Malaikat Jibril berkata, “Ya.”
Kemudian Malaikat Jibril berkata, “Wahai Malaikat perlihatkanlah neraka kepada Muhammad!”
Malaikat penjaga neraka pun membuka pintu neraka. Api neraka tersebut menyala-nyala hingga aku menduga bahwa ia pasti akan menghanguskan apa saja yang saya saksikan.
Aku berkata kepada Malaikat Jibril, “Wahai Jibril, perintahkan malaikat tersebut untuk menutup kembali pintu neraka ke seperti semula.”
Malaikat Jibril pun memerintahkan kepada malaikat penjaga neraka dengan berkata kepadanya, “Padamkanlah neraka itu.”
Kemudian neraka kembali seperti sedia kala.

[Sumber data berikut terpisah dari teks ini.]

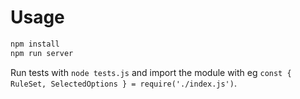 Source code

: # Usage

```bash
npm install
npm run server
```

Run tests with `node tests.js` and import the module with eg `const { RuleSet, SelectedOptions } = require('./index.js')`.
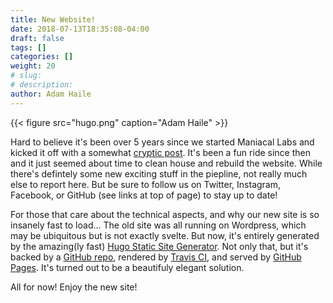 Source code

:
 ```yaml
---
title: New Website!
date: 2018-07-13T18:35:08-04:00
draft: false
tags: []
categories: []
weight: 20
# slug:
# description:
author: Adam Haile
---
```


{{< figure src="hugo.png" caption="Adam Haile" >}}

Hard to believe it's been over 5 years since we started Maniacal Labs and kicked it off with a somewhat [cryptic post](/2013/04/26/no-good-can-come-of-this/). It's been a fun ride since then and it just seemed about time to clean house and rebuild the website. While there's defintely some new exciting stuff in the piepline, not really much else to report here. But be sure to follow us on Twitter, Instagram, Facebook, or GitHub (see links at top of page) to stay up to date!

For those that care about the technical aspects, and why our new site is so insanely fast to load... The old site was all running on Wordpress, which may be ubiquitous but is not exactly svelte. But now, it's entirely generated by the amazing(ly fast) [Hugo Static Site Generator](https://gohugo.io/). Not only that, but it's backed by a [GitHub repo](https://github.com/ManiacalLabs/ManiacalLabs.com), rendered by [Travis CI](https://github.com/ManiacalLabs/ManiacalLabs.com/blob/master/.travis.yml), and served by [GitHub Pages](https://pages.github.com/). It's turned out to be a beautifuly elegant solution.

All for now! Enjoy the new site! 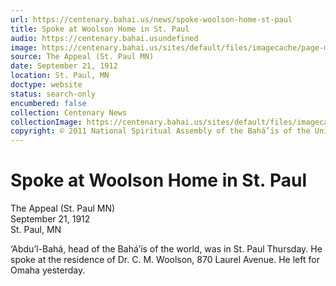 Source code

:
 ```yaml
---
url: https://centenary.bahai.us/news/spoke-woolson-home-st-paul
title: Spoke at Woolson Home in St. Paul
audio: https://centenary.bahai.usundefined
image: https://centenary.bahai.us/sites/default/files/imagecache/page-main-image/images/press_clippings/1912-09-21%2CThe%20Appeal%2CAbdul%20Baha%20spok%20at%20Dr%20Wooson%27s%20home%20in%20St%20Paul.png
source: The Appeal (St. Paul MN)
date: September 21, 1912
location: St. Paul, MN
doctype: website
status: search-only
encumbered: false
collection: Centenary News
collectionImage: https://centenary.bahai.us/sites/default/files/imagecache/theme-image/main_image/abdulbaha-overview-small_0.jpg
copyright: © 2011 National Spiritual Assembly of the Bahá’ís of the United States
---
```



# Spoke at Woolson Home in St. Paul

The Appeal (St. Paul MN)  
September 21, 1912  
St. Paul, MN  



‘Abdu’l-Bahá, head of the Bahá’ís of the world, was in St. Paul Thursday. He spoke at the residence of Dr. C. M. Woolson, 870 Laurel Avenue. He left for Omaha yesterday. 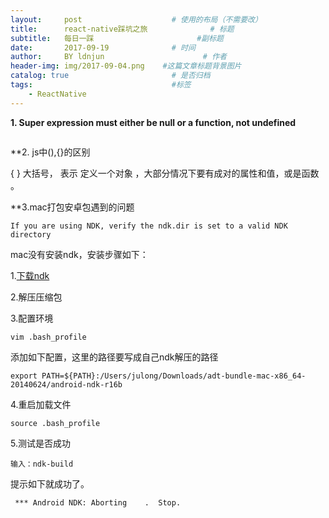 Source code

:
 ```yaml
---
layout:     post                    # 使用的布局（不需要改）
title:      react-native踩坑之旅              # 标题 
subtitle:   每日一踩                       #副标题
date:       2017-09-19              # 时间
author:     BY ldnjun                      # 作者
header-img: img/2017-09-04.png    #这篇文章标题背景图片
catalog: true                       # 是否归档
tags:                               #标签
    - ReactNative
---
```

**1. Super expression must either be null or a function, not undefined**
```javascript

```
**2. js中(),{}的区别

{ } 大括号， 表示 定义一个对象 ，大部分情况下要有成对的属性和值，或是函数 。

**3.mac打包安卓包遇到的问题

```
If you are using NDK, verify the ndk.dir is set to a valid NDK directory
```

mac没有安装ndk，安装步骤如下：

1.[下载ndk](https://developer.android.google.cn/ndk/downloads/index.html) 

2.解压压缩包 

3.配置环境 
```
vim .bash_profile

```
添加如下配置，这里的路径要写成自己ndk解压的路径
```
export PATH=${PATH}:/Users/julong/Downloads/adt-bundle-mac-x86_64-20140624/android-ndk-r16b

```

4.重启加载文件

```
source .bash_profile
```

5.测试是否成功

```
输入：ndk-build 
```
提示如下就成功了。
```
 *** Android NDK: Aborting    .  Stop.
```
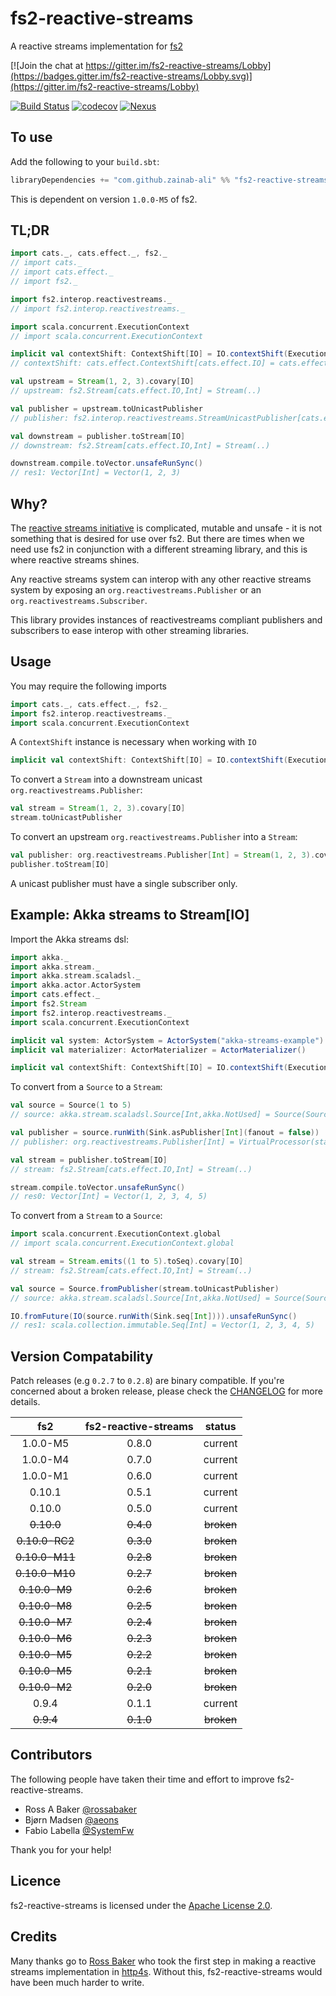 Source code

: # fs2-reactive-streams
A reactive streams implementation for [fs2](https://github.com/functional-streams-for-scala/fs2)

[![Join the chat at https://gitter.im/fs2-reactive-streams/Lobby](https://badges.gitter.im/fs2-reactive-streams/Lobby.svg)](https://gitter.im/fs2-reactive-streams/Lobby)


[![Build Status](https://travis-ci.org/zainab-ali/fs2-reactive-streams.svg?branch=master)](http://travis-ci.org/zainab-ali/fs2-reactive-streams)
[![codecov](https://codecov.io/gh/zainab-ali/fs2-reactive-streams/branch/master/graph/badge.svg)](https://codecov.io/gh/zainab-ali/fs2-reactive-streams)
[![Nexus](https://img.shields.io/nexus/r/https/oss.sonatype.org/com.github.zainab-ali/fs2-reactive-streams_2.12.svg)](https://oss.sonatype.org/content/groups/public/com/github/zainab-ali/fs2-reactive-streams_2.12/)

## To use

Add the following to your `build.sbt`:

```scala
libraryDependencies += "com.github.zainab-ali" %% "fs2-reactive-streams" % "0.8.0"
```
This is dependent on version `1.0.0-M5` of fs2.

## TL;DR


```scala
import cats._, cats.effect._, fs2._
// import cats._
// import cats.effect._
// import fs2._

import fs2.interop.reactivestreams._
// import fs2.interop.reactivestreams._

import scala.concurrent.ExecutionContext
// import scala.concurrent.ExecutionContext

implicit val contextShift: ContextShift[IO] = IO.contextShift(ExecutionContext.global)
// contextShift: cats.effect.ContextShift[cats.effect.IO] = cats.effect.internals.IOContextShift@1c97d61e

val upstream = Stream(1, 2, 3).covary[IO]
// upstream: fs2.Stream[cats.effect.IO,Int] = Stream(..)

val publisher = upstream.toUnicastPublisher
// publisher: fs2.interop.reactivestreams.StreamUnicastPublisher[cats.effect.IO,Int] = fs2.interop.reactivestreams.StreamUnicastPublisher@58ef0948

val downstream = publisher.toStream[IO]
// downstream: fs2.Stream[cats.effect.IO,Int] = Stream(..)

downstream.compile.toVector.unsafeRunSync()
// res1: Vector[Int] = Vector(1, 2, 3)
```

## Why?

The [reactive streams initiative](http://www.reactive-streams.org/) is complicated, mutable and unsafe - it is not something that is desired for use over fs2.
But there are times when we need use fs2 in conjunction with a different streaming library, and this is where reactive streams shines.

Any reactive streams system can interop with any other reactive streams system by exposing an `org.reactivestreams.Publisher` or an `org.reactivestreams.Subscriber`.

This library provides instances of reactivestreams compliant publishers and subscribers to ease interop with other streaming libraries.

## Usage

You may require the following imports

```scala
import cats._, cats.effect._, fs2._
import fs2.interop.reactivestreams._
import scala.concurrent.ExecutionContext
```

A `ContextShift` instance is necessary when working with `IO`

```scala
implicit val contextShift: ContextShift[IO] = IO.contextShift(ExecutionContext.global)
```

To convert a `Stream` into a downstream unicast `org.reactivestreams.Publisher`:

```scala
val stream = Stream(1, 2, 3).covary[IO]
stream.toUnicastPublisher
```

To convert an upstream `org.reactivestreams.Publisher` into a `Stream`:

```scala
val publisher: org.reactivestreams.Publisher[Int] = Stream(1, 2, 3).covary[IO].toUnicastPublisher
publisher.toStream[IO]
```

A unicast publisher must have a single subscriber only.

## Example: Akka streams to Stream[IO]

Import the Akka streams dsl:

```scala
import akka._
import akka.stream._
import akka.stream.scaladsl._
import akka.actor.ActorSystem
import cats.effect._
import fs2.Stream
import fs2.interop.reactivestreams._
import scala.concurrent.ExecutionContext

implicit val system: ActorSystem = ActorSystem("akka-streams-example")
implicit val materializer: ActorMaterializer = ActorMaterializer()

implicit val contextShift: ContextShift[IO] = IO.contextShift(ExecutionContext.global)
```

To convert from a `Source` to a `Stream`:

```scala
val source = Source(1 to 5)
// source: akka.stream.scaladsl.Source[Int,akka.NotUsed] = Source(SourceShape(StatefulMapConcat.out(1524153206)))

val publisher = source.runWith(Sink.asPublisher[Int](fanout = false))
// publisher: org.reactivestreams.Publisher[Int] = VirtualProcessor(state = Publisher[StatefulMapConcat.out(1524153206)])

val stream = publisher.toStream[IO]
// stream: fs2.Stream[cats.effect.IO,Int] = Stream(..)

stream.compile.toVector.unsafeRunSync()
// res0: Vector[Int] = Vector(1, 2, 3, 4, 5)
```

To convert from a `Stream` to a `Source`:

```scala
import scala.concurrent.ExecutionContext.global
// import scala.concurrent.ExecutionContext.global

val stream = Stream.emits((1 to 5).toSeq).covary[IO]
// stream: fs2.Stream[cats.effect.IO,Int] = Stream(..)

val source = Source.fromPublisher(stream.toUnicastPublisher)
// source: akka.stream.scaladsl.Source[Int,akka.NotUsed] = Source(SourceShape(PublisherSource.out(1841488225)))

IO.fromFuture(IO(source.runWith(Sink.seq[Int]))).unsafeRunSync()
// res1: scala.collection.immutable.Seq[Int] = Vector(1, 2, 3, 4, 5)
```



## Version Compatability

Patch releases (e.g `0.2.7` to `0.2.8`) are binary compatible.  If you're concerned about a broken release, please check the [CHANGELOG](CHANGELOG.md) for more details.


| fs2            | fs2-reactive-streams | status     |
|:--------------:|:--------------------:|:----------:|
| 1.0.0-M5       | 0.8.0                | current    |
| 1.0.0-M4       | 0.7.0                | current    |
| 1.0.0-M1       | 0.6.0                | current    |
| 0.10.1         | 0.5.1                | current    |
| 0.10.0         | 0.5.0                | current    |
| ~~0.10.0~~     | ~~0.4.0~~            | ~~broken~~ |
| ~~0.10.0-RC2~~ | ~~0.3.0~~            | ~~broken~~ |
| ~~0.10.0-M11~~ | ~~0.2.8~~            | ~~broken~~ |
| ~~0.10.0-M10~~ | ~~0.2.7~~            | ~~broken~~ |
| ~~0.10.0-M9~~  | ~~0.2.6~~            | ~~broken~~ |
| ~~0.10.0-M8~~  | ~~0.2.5~~            | ~~broken~~ |
| ~~0.10.0-M7~~  | ~~0.2.4~~            | ~~broken~~ |
| ~~0.10.0-M6~~  | ~~0.2.3~~            | ~~broken~~ |
| ~~0.10.0-M5~~  | ~~0.2.2~~            | ~~broken~~ |
| ~~0.10.0-M5~~  | ~~0.2.1~~            | ~~broken~~ |
| ~~0.10.0-M2~~  | ~~0.2.0~~            | ~~broken~~ |
| 0.9.4          | 0.1.1                | current    |
| ~~0.9.4~~      | ~~0.1.0~~            | ~~broken~~ |

## Contributors

The following people have taken their time and effort to improve fs2-reactive-streams.

* Ross A Baker [@rossabaker](https://github.com/rossabaker)
* Bjørn Madsen [@aeons](https://github.com/aeons)
* Fabio Labella [@SystemFw](https://github.com/SystemFw)

Thank you for your help!

## Licence

fs2-reactive-streams is licensed under the [Apache License 2.0](http://www.apache.org/licenses/LICENSE-2.0).

## Credits

Many thanks go to [Ross Baker](https://github.com/rossabaker) who took the first step in making a reactive streams implementation in [http4s](https://github.com/http4s/http4s).  Without this, fs2-reactive-streams would have been much harder to write.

Abu Said Al-Khudri Radhiyallahu ‘anhu melanjutkan haditsnya dari Rasulullah Shallalahu ‘alaihi wasallam yang bersabda, “Ketika aku tiba di langit dunia, aku melihat seseorang sedang duduk dan arwah-arwah diperlihatkan kepadanya. Jika arwah tersebut diperlihatkan kepadanya dalam keadaan baik dan ia senang dengannya, orang tersebut berkata, “Ini arwah yang baik yang keluar dari raga yang baik.”
Jika sebaliknya, ia akan berkata dengan wajah muram, “Ini arwah jelek yang keluar dari raga yang jahat.”
Aku bertanya kepada Malaikat Jibril, “Siapakah dia wahai Jibril?”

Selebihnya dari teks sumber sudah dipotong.